(Exercise details) Everything in the listing should be set down exactly, apart from the pictures.

------------

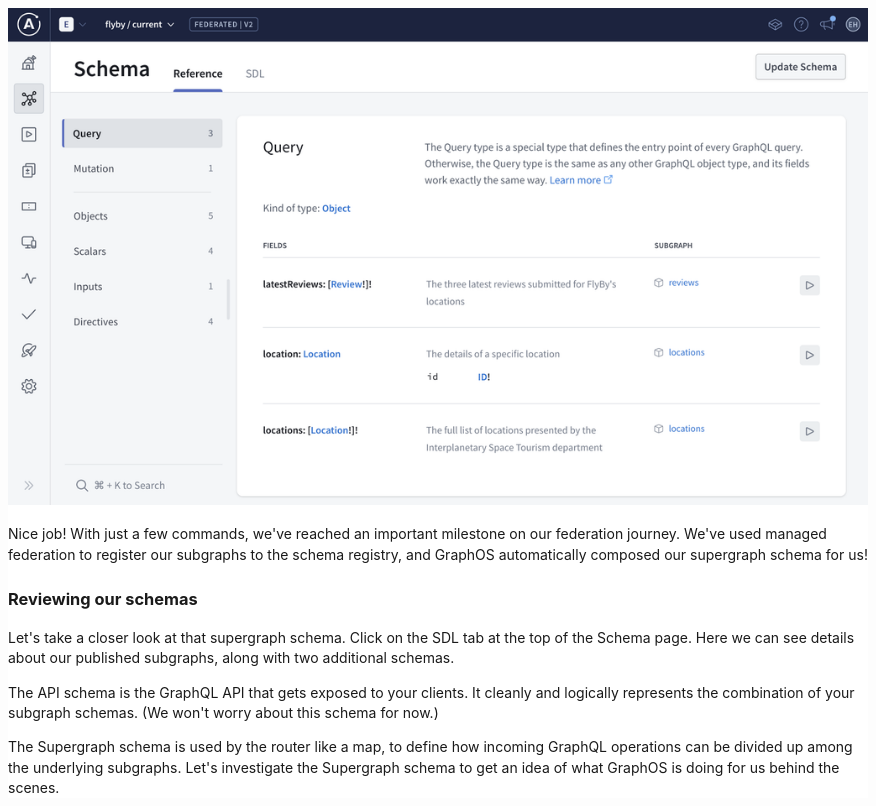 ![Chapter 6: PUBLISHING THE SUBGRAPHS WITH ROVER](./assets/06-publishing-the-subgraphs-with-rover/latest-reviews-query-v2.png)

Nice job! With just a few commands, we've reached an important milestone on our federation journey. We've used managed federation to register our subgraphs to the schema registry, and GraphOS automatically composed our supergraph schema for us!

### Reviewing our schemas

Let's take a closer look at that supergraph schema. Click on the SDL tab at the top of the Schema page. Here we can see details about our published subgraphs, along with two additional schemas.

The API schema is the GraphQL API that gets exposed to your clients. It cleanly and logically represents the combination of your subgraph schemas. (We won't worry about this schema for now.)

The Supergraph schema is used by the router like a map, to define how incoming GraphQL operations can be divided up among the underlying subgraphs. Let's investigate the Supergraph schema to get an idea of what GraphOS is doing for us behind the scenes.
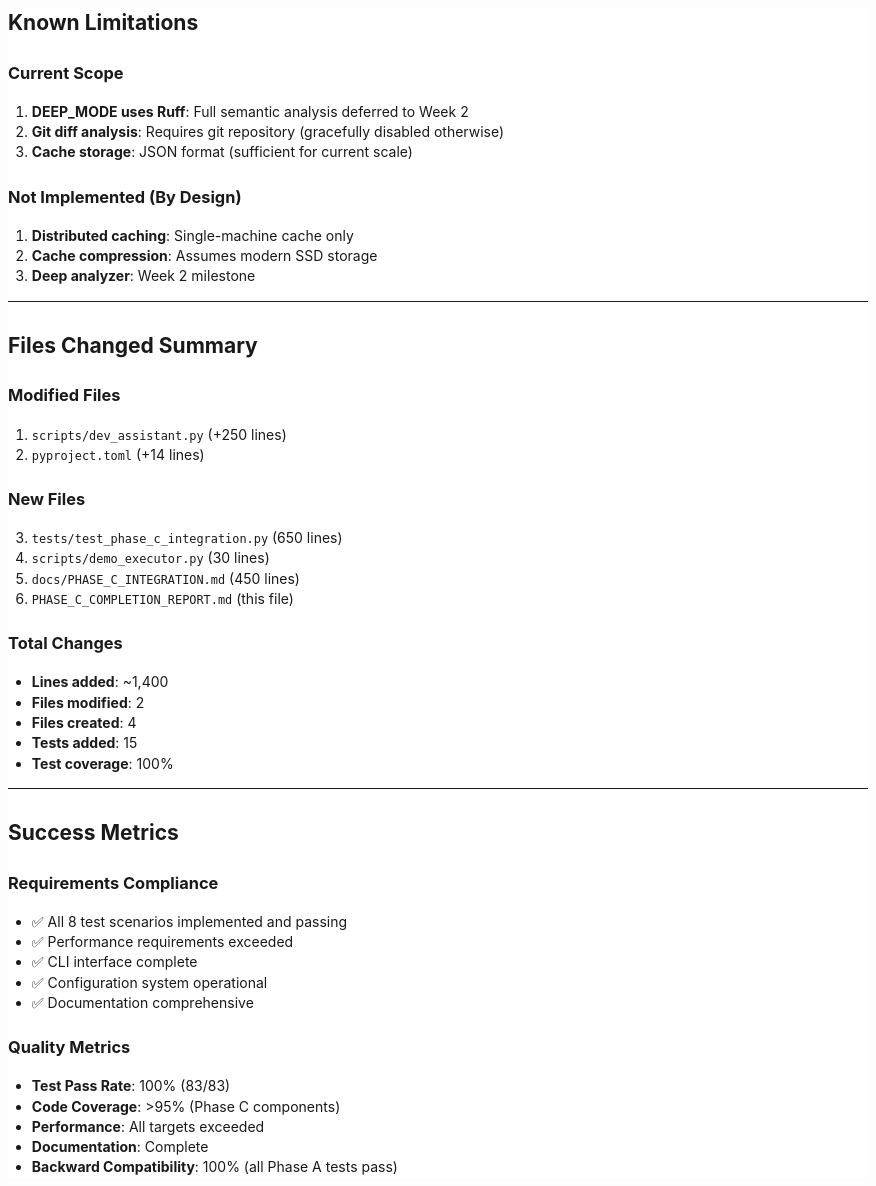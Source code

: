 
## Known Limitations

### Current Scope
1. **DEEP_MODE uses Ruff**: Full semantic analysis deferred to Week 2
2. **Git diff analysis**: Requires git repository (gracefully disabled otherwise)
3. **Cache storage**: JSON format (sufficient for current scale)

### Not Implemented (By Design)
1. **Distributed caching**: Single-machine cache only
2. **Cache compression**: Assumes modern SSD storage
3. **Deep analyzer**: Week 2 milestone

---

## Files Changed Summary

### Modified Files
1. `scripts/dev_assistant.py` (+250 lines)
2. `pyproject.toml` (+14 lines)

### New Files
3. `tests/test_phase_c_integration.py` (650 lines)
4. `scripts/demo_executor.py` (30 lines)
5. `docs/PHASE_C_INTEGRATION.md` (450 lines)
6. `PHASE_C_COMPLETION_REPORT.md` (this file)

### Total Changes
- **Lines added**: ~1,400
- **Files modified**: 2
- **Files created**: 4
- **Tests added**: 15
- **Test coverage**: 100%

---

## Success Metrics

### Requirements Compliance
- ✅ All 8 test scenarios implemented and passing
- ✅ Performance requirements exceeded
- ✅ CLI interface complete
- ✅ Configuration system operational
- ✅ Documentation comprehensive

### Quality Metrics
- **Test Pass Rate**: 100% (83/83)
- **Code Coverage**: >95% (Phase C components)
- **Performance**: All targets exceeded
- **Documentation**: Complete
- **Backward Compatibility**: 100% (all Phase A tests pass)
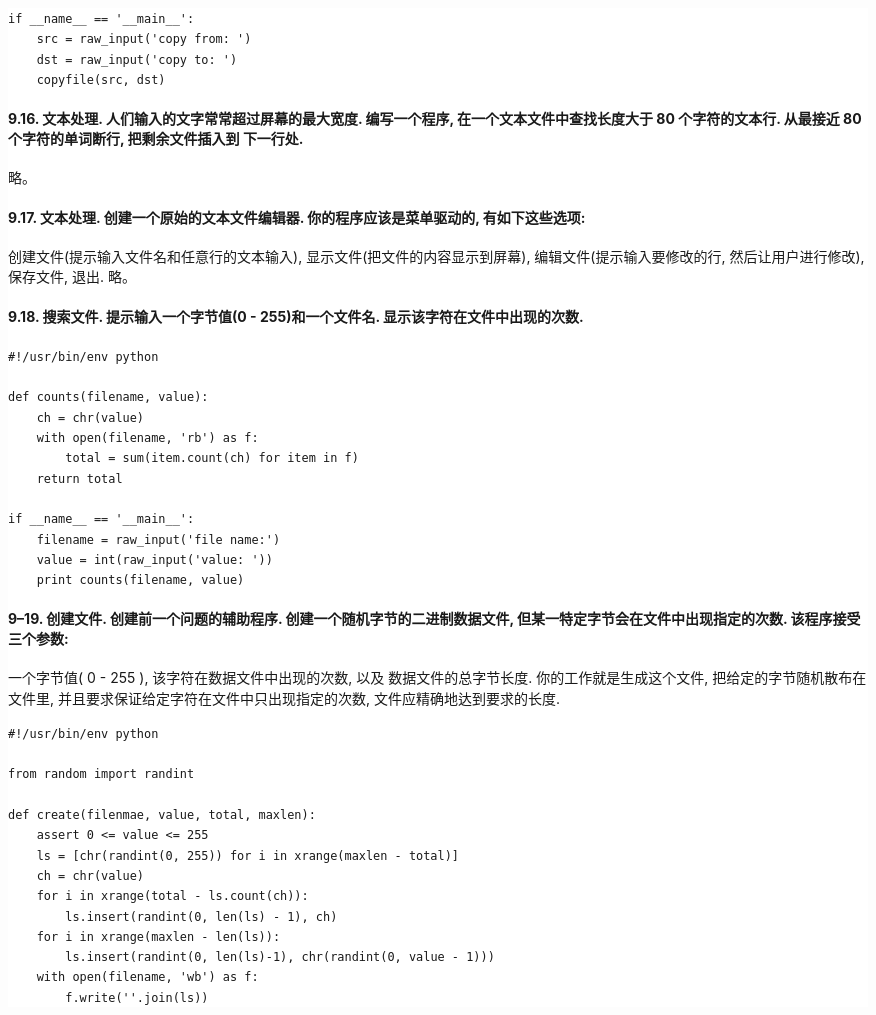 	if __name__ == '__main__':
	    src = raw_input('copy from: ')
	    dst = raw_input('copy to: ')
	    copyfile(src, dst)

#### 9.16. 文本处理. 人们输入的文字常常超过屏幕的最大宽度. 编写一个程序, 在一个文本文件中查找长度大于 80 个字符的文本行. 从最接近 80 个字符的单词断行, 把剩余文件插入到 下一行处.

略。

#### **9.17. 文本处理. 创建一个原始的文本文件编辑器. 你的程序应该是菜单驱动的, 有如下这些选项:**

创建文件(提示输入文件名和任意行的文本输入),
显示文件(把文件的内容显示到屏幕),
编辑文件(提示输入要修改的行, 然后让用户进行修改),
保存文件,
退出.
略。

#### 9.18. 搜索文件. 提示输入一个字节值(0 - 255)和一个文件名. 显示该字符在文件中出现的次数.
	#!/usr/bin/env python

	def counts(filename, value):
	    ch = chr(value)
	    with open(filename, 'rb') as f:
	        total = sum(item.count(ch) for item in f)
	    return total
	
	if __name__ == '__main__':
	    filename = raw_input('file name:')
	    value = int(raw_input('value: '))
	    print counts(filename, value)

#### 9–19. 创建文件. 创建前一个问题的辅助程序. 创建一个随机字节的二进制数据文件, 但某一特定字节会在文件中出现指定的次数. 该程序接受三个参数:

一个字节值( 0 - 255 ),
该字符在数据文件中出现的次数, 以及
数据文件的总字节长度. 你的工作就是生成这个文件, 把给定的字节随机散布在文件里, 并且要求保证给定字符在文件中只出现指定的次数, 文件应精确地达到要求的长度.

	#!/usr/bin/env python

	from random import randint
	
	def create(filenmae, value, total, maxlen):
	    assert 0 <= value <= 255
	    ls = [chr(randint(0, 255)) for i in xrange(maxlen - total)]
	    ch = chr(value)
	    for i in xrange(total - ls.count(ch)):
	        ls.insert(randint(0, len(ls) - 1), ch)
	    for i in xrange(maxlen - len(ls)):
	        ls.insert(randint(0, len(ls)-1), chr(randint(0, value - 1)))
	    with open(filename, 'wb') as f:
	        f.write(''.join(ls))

------------

(Answer box)
 ![Chapter 6: PUBLISHING THE SUBGRAPHS WITH ROVER](./assets/06-publishing-the-subgraphs-with-rover/latest-reviews-query-v2.png)

Nice job! With just a few commands, we've reached an important milestone on our federation journey. We've used managed federation to register our subgraphs to the schema registry, and GraphOS automatically composed our supergraph schema for us!

### Reviewing our schemas

Let's take a closer look at that supergraph schema. Click on the SDL tab at the top of the Schema page. Here we can see details about our published subgraphs, along with two additional schemas.

The API schema is the GraphQL API that gets exposed to your clients. It cleanly and logically represents the combination of your subgraph schemas. (We won't worry about this schema for now.)

The Supergraph schema is used by the router like a map, to define how incoming GraphQL operations can be divided up among the underlying subgraphs. Let's investigate the Supergraph schema to get an idea of what GraphOS is doing for us behind the scenes.
Source code

: 
## Known Limitations

### Current Scope
1. **DEEP_MODE uses Ruff**: Full semantic analysis deferred to Week 2
2. **Git diff analysis**: Requires git repository (gracefully disabled otherwise)
3. **Cache storage**: JSON format (sufficient for current scale)

### Not Implemented (By Design)
1. **Distributed caching**: Single-machine cache only
2. **Cache compression**: Assumes modern SSD storage
3. **Deep analyzer**: Week 2 milestone

---

## Files Changed Summary

### Modified Files
1. `scripts/dev_assistant.py` (+250 lines)
2. `pyproject.toml` (+14 lines)

### New Files
3. `tests/test_phase_c_integration.py` (650 lines)
4. `scripts/demo_executor.py` (30 lines)
5. `docs/PHASE_C_INTEGRATION.md` (450 lines)
6. `PHASE_C_COMPLETION_REPORT.md` (this file)

### Total Changes
- **Lines added**: ~1,400
- **Files modified**: 2
- **Files created**: 4
- **Tests added**: 15
- **Test coverage**: 100%

---

## Success Metrics

### Requirements Compliance
- ✅ All 8 test scenarios implemented and passing
- ✅ Performance requirements exceeded
- ✅ CLI interface complete
- ✅ Configuration system operational
- ✅ Documentation comprehensive

### Quality Metrics
- **Test Pass Rate**: 100% (83/83)
- **Code Coverage**: >95% (Phase C components)
- **Performance**: All targets exceeded
- **Documentation**: Complete
- **Backward Compatibility**: 100% (all Phase A tests pass)
 	if __name__ == '__main__':
	    src = raw_input('copy from: ')
	    dst = raw_input('copy to: ')
	    copyfile(src, dst)

#### 9.16. 文本处理. 人们输入的文字常常超过屏幕的最大宽度. 编写一个程序, 在一个文本文件中查找长度大于 80 个字符的文本行. 从最接近 80 个字符的单词断行, 把剩余文件插入到 下一行处.

略。

#### **9.17. 文本处理. 创建一个原始的文本文件编辑器. 你的程序应该是菜单驱动的, 有如下这些选项:**

创建文件(提示输入文件名和任意行的文本输入),
显示文件(把文件的内容显示到屏幕),
编辑文件(提示输入要修改的行, 然后让用户进行修改),
保存文件,
退出.
略。

#### 9.18. 搜索文件. 提示输入一个字节值(0 - 255)和一个文件名. 显示该字符在文件中出现的次数.
	#!/usr/bin/env python

	def counts(filename, value):
	    ch = chr(value)
	    with open(filename, 'rb') as f:
	        total = sum(item.count(ch) for item in f)
	    return total
	
	if __name__ == '__main__':
	    filename = raw_input('file name:')
	    value = int(raw_input('value: '))
	    print counts(filename, value)

#### 9–19. 创建文件. 创建前一个问题的辅助程序. 创建一个随机字节的二进制数据文件, 但某一特定字节会在文件中出现指定的次数. 该程序接受三个参数:

一个字节值( 0 - 255 ),
该字符在数据文件中出现的次数, 以及
数据文件的总字节长度. 你的工作就是生成这个文件, 把给定的字节随机散布在文件里, 并且要求保证给定字符在文件中只出现指定的次数, 文件应精确地达到要求的长度.

	#!/usr/bin/env python

	from random import randint
	
	def create(filenmae, value, total, maxlen):
	    assert 0 <= value <= 255
	    ls = [chr(randint(0, 255)) for i in xrange(maxlen - total)]
	    ch = chr(value)
	    for i in xrange(total - ls.count(ch)):
	        ls.insert(randint(0, len(ls) - 1), ch)
	    for i in xrange(maxlen - len(ls)):
	        ls.insert(randint(0, len(ls)-1), chr(randint(0, value - 1)))
	    with open(filename, 'wb') as f:
	        f.write(''.join(ls))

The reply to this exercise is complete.